**Task objective:**
Every line of the material below should be output exactly as written, with the images skipped.

**Records provided:**
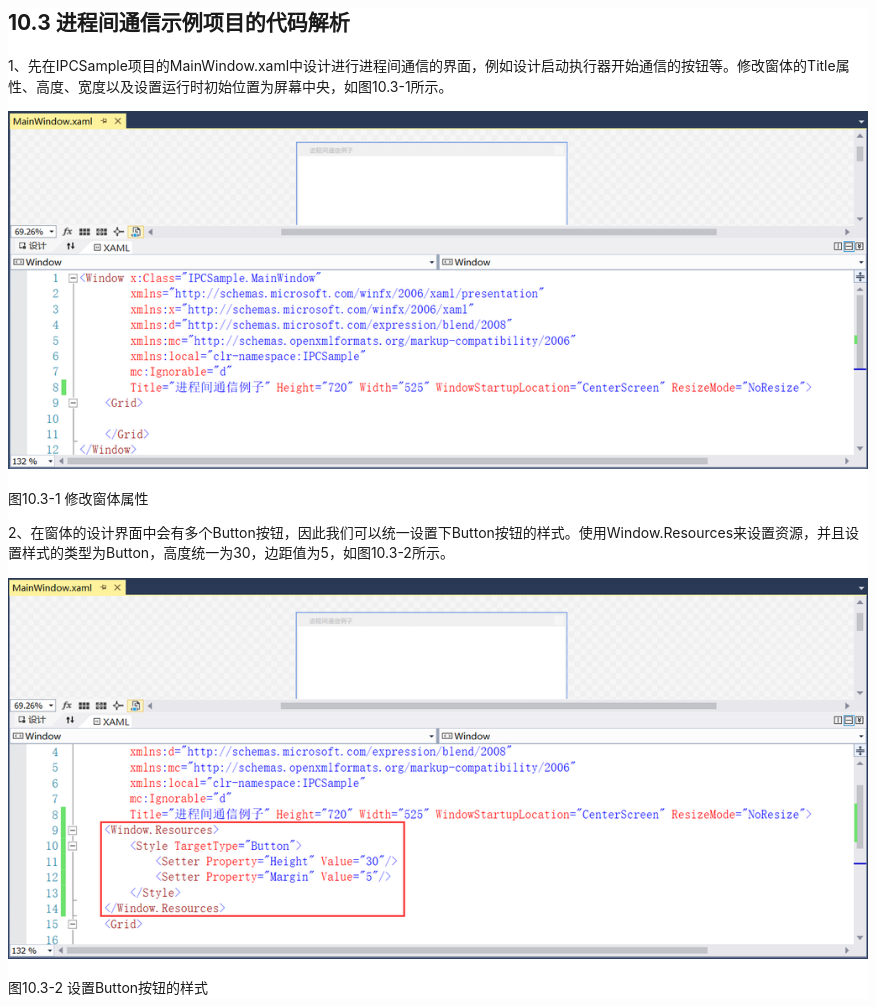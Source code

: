 ## 10.3 进程间通信示例项目的代码解析

1、先在IPCSample项目的MainWindow.xaml中设计进行进程间通信的界面，例如设计启动执行器开始通信的按钮等。修改窗体的Title属性、高度、宽度以及设置运行时初始位置为屏幕中央，如图10.3-1所示。

![](images/10.3-1.png)

图10.3-1 修改窗体属性

2、在窗体的设计界面中会有多个Button按钮，因此我们可以统一设置下Button按钮的样式。使用Window.Resources来设置资源，并且设置样式的类型为Button，高度统一为30，边距值为5，如图10.3-2所示。

![](images/10.3-2.png)

图10.3-2 设置Button按钮的样式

**Problem solution:**
Source code

: ## 10.3 进程间通信示例项目的代码解析

1、先在IPCSample项目的MainWindow.xaml中设计进行进程间通信的界面，例如设计启动执行器开始通信的按钮等。修改窗体的Title属性、高度、宽度以及设置运行时初始位置为屏幕中央，如图10.3-1所示。

![](images/10.3-1.png)

图10.3-1 修改窗体属性

2、在窗体的设计界面中会有多个Button按钮，因此我们可以统一设置下Button按钮的样式。使用Window.Resources来设置资源，并且设置样式的类型为Button，高度统一为30，边距值为5，如图10.3-2所示。

![](images/10.3-2.png)

图10.3-2 设置Button按钮的样式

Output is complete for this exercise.